Les indicateurs fixés dans le décret n° 2011-386 du 11 avril 2011 peuvent se classer en deux catégories : l’une relative à la perception de l’offre légale et l’autre, davantage orientée sur les usages des internautes, licites ou illicites sur Internet des œuvres protégées.
Les dispositions relatives aux expérimentations conduites dans le domaine des technologies de reconnaissance de contenus et de filtrage et à l’étude de leur évolution sont présentées dans la partie intitulée « Lutter contre les pratiques illicites ».
Ce rapport a permis également de faire un bilan à l’occasion du septième anniversaire de l’institution depuis sa création en 2010 (1).
Le rapport de l’Hadopi montre que cette dernière semble se renforcer et augmenter son activité.
La réponse graduée
Concernant son dispositif principal, la réponse graduée, la Présidente de la Commission de protection des droits de la Hadopi s’est félicitée car depuis 2016, la totalité des saisines des ayant-droits a été traitée et 8000 courriers électroniques d’avertissement sont envoyés par jour ouvré, soit 25% d’augmentation par rapport à l’exercice précédent.

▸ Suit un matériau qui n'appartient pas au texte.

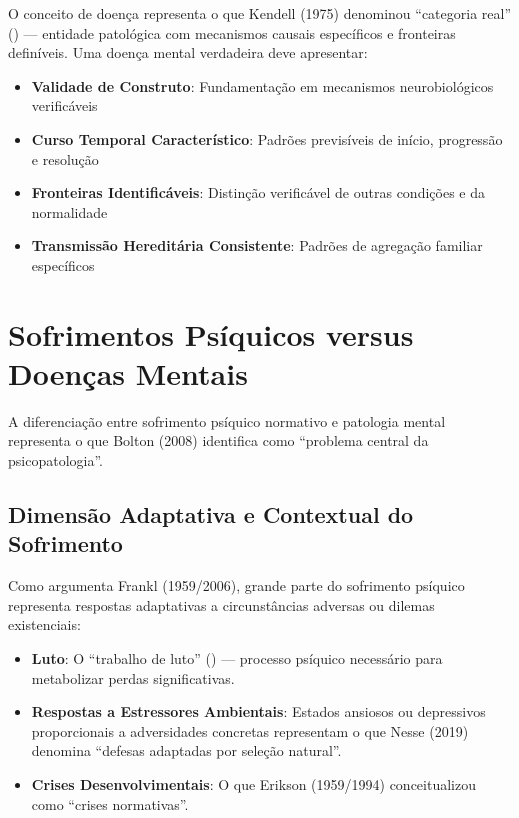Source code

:O conceito de doença representa o que Kendell (1975) denominou \enquote{categoria real} () --- entidade patológica com mecanismos causais específicos e fronteiras definíveis. Uma doença mental verdadeira deve apresentar:

\begin{itemize}
\item \textbf{Validade de Construto}: Fundamentação em mecanismos neurobiológicos verificáveis
\item \textbf{Curso Temporal Característico}: Padrões previsíveis de início, progressão e resolução
\item \textbf{Fronteiras Identificáveis}: Distinção verificável de outras condições e da normalidade
\item \textbf{Transmissão Hereditária Consistente}: Padrões de agregação familiar específicos
\end{itemize}

\section{Sofrimentos Psíquicos versus Doenças Mentais}
\label{sec:sofrimento-vs-doenca}

A diferenciação entre sofrimento psíquico normativo e patologia mental representa o que Bolton (2008) identifica como \enquote{problema central da psicopatologia}.

\subsection{Dimensão Adaptativa e Contextual do Sofrimento}

Como argumenta Frankl (1959/2006), grande parte do sofrimento psíquico representa respostas adaptativas a circunstâncias adversas ou dilemas existenciais:

\begin{itemize}
\item \textbf{Luto}: O \enquote{trabalho de luto} () --- processo psíquico necessário para metabolizar perdas significativas.

\item \textbf{Respostas a Estressores Ambientais}: Estados ansiosos ou depressivos proporcionais a adversidades concretas representam o que Nesse (2019) denomina \enquote{defesas adaptadas por seleção natural}.

\item \textbf{Crises Desenvolvimentais}: O que Erikson (1959/1994) conceitualizou como \enquote{crises normativas}.
\end{itemize}

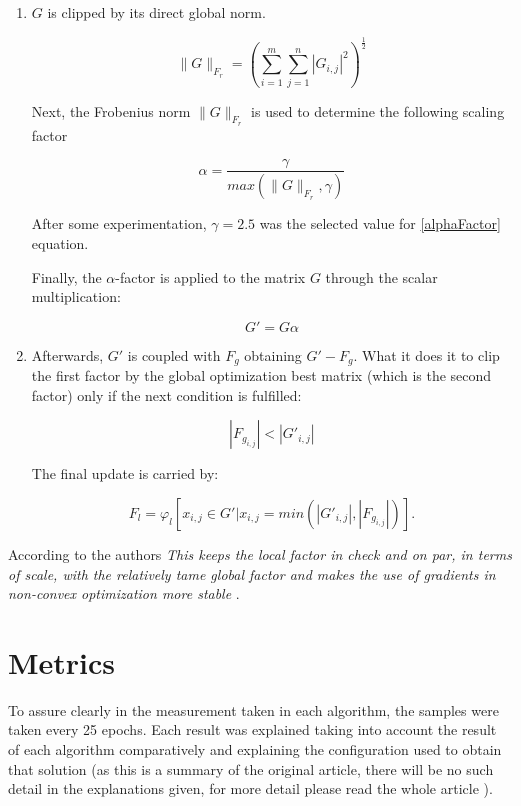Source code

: \documentclass[10pt]{article}
\begin{document}
\begin{enumerate}
 \item $G$ is clipped by its direct global norm.

  \begin{equation}
  \|G\|_F_r = (\sum_{i=1}^m \sum_{j=1}^n |G_{i,j}|^2)^\frac{1}{2}
  \end{equation}

  Next, the Frobenius norm $\|G\|_F_r$ is used to determine the following scaling
  factor

  \begin{equation}
  \alpha = \frac{\gamma}{max(\|G\|_F_r, \gamma)}
  \label{alphaFactor}
  \end{equation}

  After some experimentation, $\gamma = 2.5$ was the selected value for 
  \hyperref[alphaFactor]{\ref{alphaFactor}} equation.

  Finally, the $\alpha$-factor is applied to the matrix $G$ through the scalar
  multiplication:

  \begin{equation}
  G' = G \alpha
  \end{equation}

 \item Afterwards, $G'$ is coupled with $F_g$ obtaining $G' - F_g$. What it does
 it to clip the first factor by the global optimization best matrix (which is
 the second factor) only if the next condition is fulfilled:
  
  \begin{equation}
  |F_g_{i,j}| < |G'_{i,j}|
  \end{equation}

  The final update is carried by:
  
  \begin{equation}
  F_l = \varphi_l [x_{i,j} \in G' | x_{i,j} = min(|G'_{i,j}|, |F_g_{i,j}|)].
  \end{equation}
\end{enumerate}

According to the authors \textit{This keeps the local factor in check and on
par, in terms of scale, with the relatively tame global factor and makes the use
of gradients in non-convex optimization more stable} \cite{artgpo}.

\section{Metrics}

To assure clearly in the measurement taken in each algorithm, the samples were
taken every 25 epochs. Each result was explained taking into account the result
of each algorithm comparatively and explaining the configuration used to obtain
that solution (as this is a summary of the original article, there will be no
such detail in the explanations given, for more detail please read the whole
article \cite{artgpo}).
\end{document}
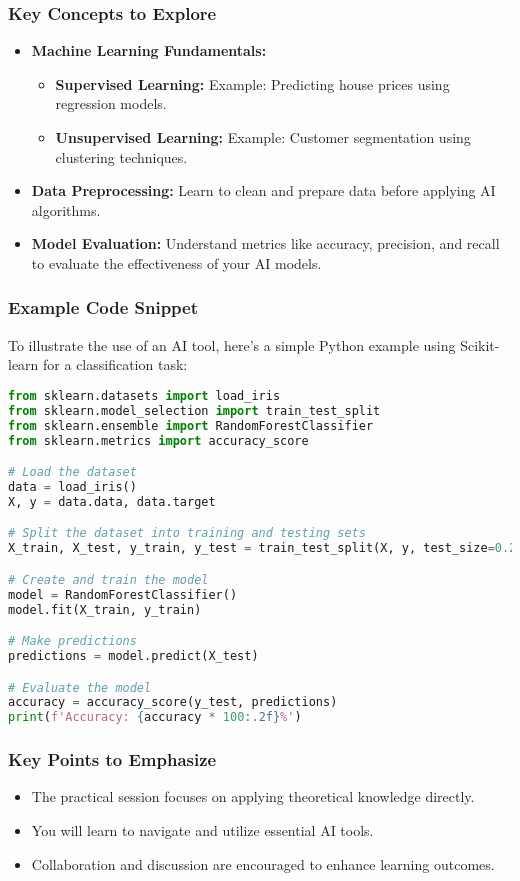 \documentclass{beamer}
\begin{document}
\begin{frame}[fragile]
    \frametitle{Key Concepts to Explore}
    \begin{itemize}
        \item \textbf{Machine Learning Fundamentals:}
            \begin{itemize}
                \item \textbf{Supervised Learning:} Example: Predicting house prices using regression models.
                \item \textbf{Unsupervised Learning:} Example: Customer segmentation using clustering techniques.
            \end{itemize}
        \item \textbf{Data Preprocessing:} Learn to clean and prepare data before applying AI algorithms.
        \item \textbf{Model Evaluation:} Understand metrics like accuracy, precision, and recall to evaluate the effectiveness of your AI models.
    \end{itemize}
\end{frame}

\begin{frame}[fragile]
    \frametitle{Example Code Snippet}
    To illustrate the use of an AI tool, here’s a simple Python example using Scikit-learn for a classification task:
    \begin{lstlisting}[language=Python]
from sklearn.datasets import load_iris
from sklearn.model_selection import train_test_split
from sklearn.ensemble import RandomForestClassifier
from sklearn.metrics import accuracy_score

# Load the dataset
data = load_iris()
X, y = data.data, data.target

# Split the dataset into training and testing sets
X_train, X_test, y_train, y_test = train_test_split(X, y, test_size=0.2, random_state=42)

# Create and train the model
model = RandomForestClassifier()
model.fit(X_train, y_train)

# Make predictions
predictions = model.predict(X_test)

# Evaluate the model
accuracy = accuracy_score(y_test, predictions)
print(f'Accuracy: {accuracy * 100:.2f}%')
    \end{lstlisting}
\end{frame}

\begin{frame}[fragile]
    \frametitle{Key Points to Emphasize}
    \begin{itemize}
        \item The practical session focuses on applying theoretical knowledge directly.
        \item You will learn to navigate and utilize essential AI tools.
        \item Collaboration and discussion are encouraged to enhance learning outcomes.
    \end{itemize}
\end{frame}
\end{document}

Dans l’hypothèse d’une réitération, un deuxième courrier électronique est envoyé avec une lettre remise contre signature, ce qui représente 800 lettres envoyées chaque jour ouvré.
Enfin, dans l’hypothèse d’une réitération de l’internaute et donc dans le cas de nouvelles constations dans les 12 mois suivant la date de présentation de la deuxième lettre de recommandation, un troisième courrier électronique et une lettre remise contre signature constatant les faits sera envoyés et ces faits seront susceptibles de poursuites pénales.
La Commission de protection des droits (CDP) procède à un examen et peut décider de transmettre les dossiers à la justice en cas d’échec de la phase pédagogique de la réponse graduée. La Commission a adopté en un an près de trois fois plus de délibérations de transmission au Parquet. Selon le rapport, plus de 1300 dossiers ont été envoyés au procureur de la République pour l’engagement éventuel de poursuites pénales.
La Commission de l’Hadopi transmet le plus souvent à une contravention de 5e classe dont le montant maximal est de 1500 euros pour les personnes physiques et 7500 euros pour les personnes morales. Plus rarement, la Commission peut décider de transmettre la procédure au procureur de la République en visant le délit de contrefaçon, punissable de trois ans d’emprisonnement et de 300 000 euros d’amende ou cumulativement avec le délit de négligence caractérisée.
Il revient évidemment au procureur de la République de qualifier les faits. La contravention concerne le titulaire de l’abonnement négligent et le délit de contrefaçon permet de poursuivre toute personne ayant mis irrégulièrement une œuvre protégée à disposition.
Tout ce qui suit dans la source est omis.